La lotta contro la guerra non è opera di pace

Luce Fabbri

I blocchi, la guerra, il terzo fronte, il male minore, tutti questi problemi sono un problema solo, e insolubile per giunta sul terreno degli individui o delle forze puramente materiali.
La domanda da porsi, secondo me, non è: come «vincere» in qualche misura? E neppure solo: come sopravvivere almeno ideologicamente? – ma: qual è la linea d’azione da seguire per preparare, in seno ai prossimi cataclismi, l’azione futura in senso federativo e antistatale? La distinzione può sembrare sottile, ma è necessaria.
Il rifiuto di prender posizione sotto una delle bandiere che con le loro due ombre sembrano coprire il mondo, non può essere solo un atteggiamento negativo, per «salvare l’anima», cioè per esimerci dalla responsabilità di tante future ingiuste morti e potersi presentare domani agli uomini torturati dalla lunga nauseante angoscia con le mani pure. La ripugnanza diffusa per tutto ciò che ricordi in qualche modo il conflitto passato o faccia pensare al conflitto futuro è certamente la base più elementare e quindi più vasta per la lotta contro la guerra, ma è base inerte, che solo può acquistare un valore positivo se si trasforma l’orrore in entusiasmo, il fatalismo in iniziativa. E se il no unisce, il divide.

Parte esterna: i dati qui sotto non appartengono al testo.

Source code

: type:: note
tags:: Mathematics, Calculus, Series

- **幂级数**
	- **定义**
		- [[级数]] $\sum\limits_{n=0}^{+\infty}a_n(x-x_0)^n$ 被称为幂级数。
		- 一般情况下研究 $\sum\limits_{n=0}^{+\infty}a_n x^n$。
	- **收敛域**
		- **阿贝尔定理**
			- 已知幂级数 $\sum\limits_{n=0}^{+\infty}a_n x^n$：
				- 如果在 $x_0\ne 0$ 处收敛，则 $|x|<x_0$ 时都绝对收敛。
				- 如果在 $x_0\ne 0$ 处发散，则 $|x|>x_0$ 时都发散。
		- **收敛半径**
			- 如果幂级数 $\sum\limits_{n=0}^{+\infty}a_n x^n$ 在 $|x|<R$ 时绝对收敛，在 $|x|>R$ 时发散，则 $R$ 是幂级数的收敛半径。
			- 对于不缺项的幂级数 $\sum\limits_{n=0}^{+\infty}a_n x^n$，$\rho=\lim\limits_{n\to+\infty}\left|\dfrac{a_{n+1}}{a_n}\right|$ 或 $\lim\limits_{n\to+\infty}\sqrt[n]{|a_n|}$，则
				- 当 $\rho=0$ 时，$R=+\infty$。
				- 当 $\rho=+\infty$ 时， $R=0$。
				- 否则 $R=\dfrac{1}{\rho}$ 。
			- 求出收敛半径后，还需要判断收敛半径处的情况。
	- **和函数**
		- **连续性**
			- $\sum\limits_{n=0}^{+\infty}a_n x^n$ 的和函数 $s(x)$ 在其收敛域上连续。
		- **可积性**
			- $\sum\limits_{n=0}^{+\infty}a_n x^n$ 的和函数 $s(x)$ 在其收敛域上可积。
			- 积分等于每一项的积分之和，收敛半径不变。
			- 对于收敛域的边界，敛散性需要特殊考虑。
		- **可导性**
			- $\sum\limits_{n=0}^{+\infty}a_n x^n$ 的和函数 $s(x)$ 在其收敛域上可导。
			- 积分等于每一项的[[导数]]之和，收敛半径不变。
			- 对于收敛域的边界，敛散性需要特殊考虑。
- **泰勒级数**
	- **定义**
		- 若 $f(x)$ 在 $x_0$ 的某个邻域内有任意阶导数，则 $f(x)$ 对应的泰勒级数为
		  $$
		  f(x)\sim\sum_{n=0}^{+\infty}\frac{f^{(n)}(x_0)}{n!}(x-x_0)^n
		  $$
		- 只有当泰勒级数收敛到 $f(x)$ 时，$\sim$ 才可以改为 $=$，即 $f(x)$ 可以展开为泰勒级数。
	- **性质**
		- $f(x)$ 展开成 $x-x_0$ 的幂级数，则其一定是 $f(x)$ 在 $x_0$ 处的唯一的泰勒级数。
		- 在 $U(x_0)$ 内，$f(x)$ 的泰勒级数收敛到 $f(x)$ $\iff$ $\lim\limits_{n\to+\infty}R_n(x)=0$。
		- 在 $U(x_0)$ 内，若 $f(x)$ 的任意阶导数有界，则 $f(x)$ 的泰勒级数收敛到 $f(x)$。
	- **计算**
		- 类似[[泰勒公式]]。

In altre parole la lotta contro la guerra non può essere «pacifista», né «unitaria»; essa implica un atteggiamento non di semplice resistenza, ma di offensiva, cioè di creazione.
La costruzione di un mondo in cui le cause dei conflitti violenti collettivi siano eliminate non è opera di pace. Anche se iniziata con metodi e mezzi pacifici, presto o tardi sarà considerata dai privilegiati del potere e del denaro come un attacco diretto ai loro interessi ed ostacolata quindi con la violenza. Per questo la lotta contro la guerra è in sé una lotta rivoluzionaria.
Essendo la guerra un corollario obbligato dall’ingiustizia sociale e della volontà di potere, solo può essere eliminata in funzione della conquista della giustizia sociale e della libertà dell’uomo, e non semplicemente in nome della pace. Un atteggiamento meramente negativo conserva l’apparente unità, intorno al minimo denominatore pacifista, solo fino alla vigilia della crisi. E intanto addormenta gli spiriti e sommerge l’iniziativa creatrice in quel desiderio collettivo di quiete e d’inerzia in cui, nei momenti decisivi, qualunque potere costituito trova il suo miglior appoggio.